ACES builds capacity for maize in Haiti by “training the trainers”
A group of agricultural professionals from Haiti visited the University of Illinois campus during September to learn best practices for developing standardized experimental procedures, phenotyping, and selecting genotypes to optimize the production of maize (corn) in their country.
“Corn is a staple food in Haiti, but most of the corn they eat is not actually grown in Haiti; they rely on imports and donations. Our goal is to enable these professionals to find the best suited cultivars to grow in Haiti considering the limitations their farmers experience, including low levels of nitrogen and water,” explained Dr. Martin Bohn, associate professor and corn breeder in the Department of Crop Sciences.
The focus of the week-long training was on variety trial setup, management, evaluation, and statistical analysis. The visitors learned how to draw useful conclusions from the data and how to report the results in ways farmers can use. The group of 14 agricultural professionals included men and women from all over Haiti and from various backgrounds including governmental organizations, universities, and the private sector.
“It is most important for them to learn how to implement standard operating procedures for conducting experiments and how to get first grade, accurate data. We stressed how to recognize the critical steps in the process for diligence and accurate work,” said Bohn.
The group worked both in the field and in the computer lab. For example, they visited ACES’ South Farms for training on phenotyping, including gathering plant height, ear height, leaf characteristics, and then moved to the computer lab for data entry and analysis.
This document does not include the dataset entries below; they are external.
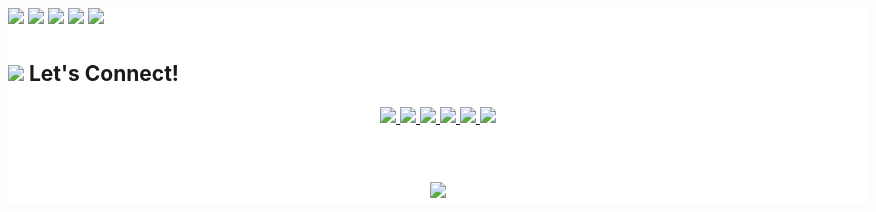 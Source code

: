 <img src="https://github-profile-summary-cards.vercel.app/api/cards/profile-details?username=Sohag-Ali&theme=github_dark" />

<img src="https://github-profile-summary-cards.vercel.app/api/cards/repos-per-language?username=Sohag-Ali&theme=github_dark" />
<img src="https://github-profile-summary-cards.vercel.app/api/cards/most-commit-language?username=Sohag-Ali&theme=github_dark" />

<img src="https://github-profile-summary-cards.vercel.app/api/cards/stats?username=Sohag-Ali&theme=github_dark" />
<img src="https://github-profile-summary-cards.vercel.app/api/cards/productive-time?username=Sohag-Ali&theme=github_dark&utcOffset=6" />

</div>




## <img src="https://user-images.githubusercontent.com/74038190/212284145-bf2c01a8-c448-4f1a-b911-99112b0f4a9b.gif" width="32"> Let's Connect!

<div align="center">



<div align="center">

  
  <a href="https://www.linkedin.com/in/sohag-ali-7b1061284" target="_blank">
    <img src="https://img.shields.io/badge/LinkedIn-0077B5?style=for-the-badge&logo=linkedin&logoColor=white&labelColor=0077B5" />
  </a>

  <a href="https://github.com/Sohag-Ali" target="_blank">
    <img src="https://img.shields.io/badge/GitHub-100000?style=for-the-badge&logo=github&logoColor=white&labelColor=181717" />
  </a>

  <a href="https://www.facebook.com/share/1AvrG2DC7b/" target="_blank">
    <img src="https://img.shields.io/badge/Facebook-1877F2?style=for-the-badge&logo=facebook&logoColor=white&labelColor=1877F2" />
  </a>

  <a href="https://www.instagram.com/sohag___s?igsh=NzZzYXI3Znl1dmRq" target="_blank">
    <img src="https://img.shields.io/badge/Instagram-E4405F?style=for-the-badge&logo=instagram&logoColor=white&labelColor=E4405F" />
  </a>

  

  <a href="mailto:sohag2879@gmail.com" target="_blank">
    <img src="https://img.shields.io/badge/Gmail-D14836?style=for-the-badge&logo=gmail&logoColor=white" />
  </a>

  <a href="https://wa.me/+8801728918054" target="_blank">
    <img src="https://img.shields.io/badge/WhatsApp-25D366?style=for-the-badge&logo=whatsapp&logoColor=white&labelColor=25D366" />
  </a>

  
  <br><br>
  <img src="https://user-images.githubusercontent.com/74038190/212284119-fbfd994d-8c2a-4a0d-9d56-6e6b8e0e1f1e.gif" width="400" />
The group also participated in an organic field day in Wisconsin. This field day was organized by the ACES’ National Institute of Food and Agriculture project “Participatory Breeding and Testing Networks: A Maize-based Case Study for Organic Systems” with the goal to connect organic farmers with public and private corn breeders.
“Organic corn breeding in the United States follows a very similar process to what we are suggesting they do,” explained Bohn. “It was great to see how the Haitian group interacted with the local farmers and asked questions despite the language barrier; both groups learned from each other.”
Upon return to Haiti, the trainees will implement evaluation trials using the standardized procedures they learned at Illinois in target maize production areas. Bohn will visit Haiti later this year to evaluate the ongoing trials and train the researchers on how to use the latest in phenotyping technology, which rapidly measures multiple parameters.
Ultimately, the best performing genotypes will be selected for suitable corn production in Haitian conditions.
The visit and training was funded by the United States Agency for International Development (USAID) as part of the Support to Agricultural Research and Development (SARD) project led by the University of Florida. SARD aims to strengthen the human and institutional capacity in Haiti to help farmers and agribusiness gain access to better information, technologies, and services. The project works closely with the International Maize and Wheat Improvement Center (CIMMYT) to identify the maize cultivars best suited for production in Haiti.